PROBLEM STATEMENT
The required answer is each line in the entries below where "mosaicing" occurs.

↓↓↓

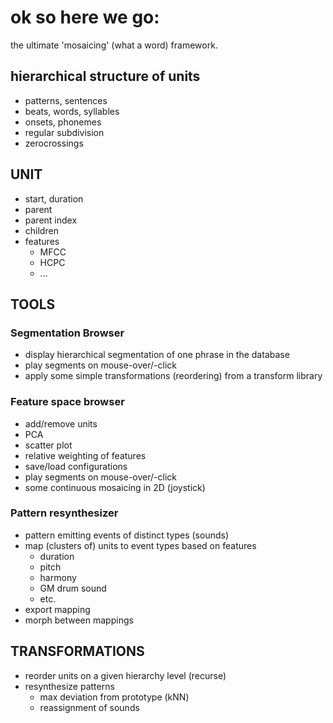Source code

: # ok so here we go:

the ultimate 'mosaicing' (what a word) framework.

## hierarchical structure of units

* patterns, sentences
* beats, words, syllables
* onsets, phonemes
* regular subdivision
* zerocrossings

## UNIT

* start, duration
* parent
* parent index
* children
* features
  * MFCC
  * HCPC
  * ...

## TOOLS

### Segmentation Browser

* display hierarchical segmentation of one phrase in the database
* play segments on mouse-over/-click
* apply some simple transformations (reordering) from a transform library

### Feature space browser

* add/remove units
* PCA
* scatter plot
* relative weighting of features
* save/load configurations
* play segments on mouse-over/-click
* some continuous mosaicing in 2D (joystick)

### Pattern resynthesizer

* pattern emitting events of distinct types (sounds)
* map (clusters of) units to event types based on features
  * duration
  * pitch
  * harmony
  * GM drum sound
  * etc.
* export mapping
* morph between mappings

## TRANSFORMATIONS

* reorder units on a given hierarchy level (recurse)
* resynthesize patterns
  * max deviation from prototype (kNN)
  * reassignment of sounds
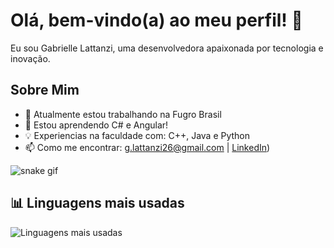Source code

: # Olá, bem-vindo(a) ao meu perfil! 👋

Eu sou Gabrielle Lattanzi, uma desenvolvedora apaixonada por tecnologia e inovação.

## Sobre Mim
- 🔭 Atualmente estou trabalhando na Fugro Brasil
- 🌱 Estou aprendendo C# e Angular!
- 💡 Experiencias na faculdade com: C++, Java e Python
- 📫 Como me encontrar: g.lattanzi26@gmail.com | [LinkedIn](https://www.linkedin.com/in/gabriellelattanzi/))
  
![snake gif](https://github.com/glattanz/glattanz/blob/output/github-contribution-grid-snake.svg)

## 📊 Linguagens mais usadas
![Linguagens mais usadas](https://github-readme-stats.vercel.app/api/top-langs/?username=glattanz&layout=compact&theme=radical)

↑↑↑

REPLY
the ultimate 'mosaicing' (what a word) framework.
* some continuous mosaicing in 2D (joystick)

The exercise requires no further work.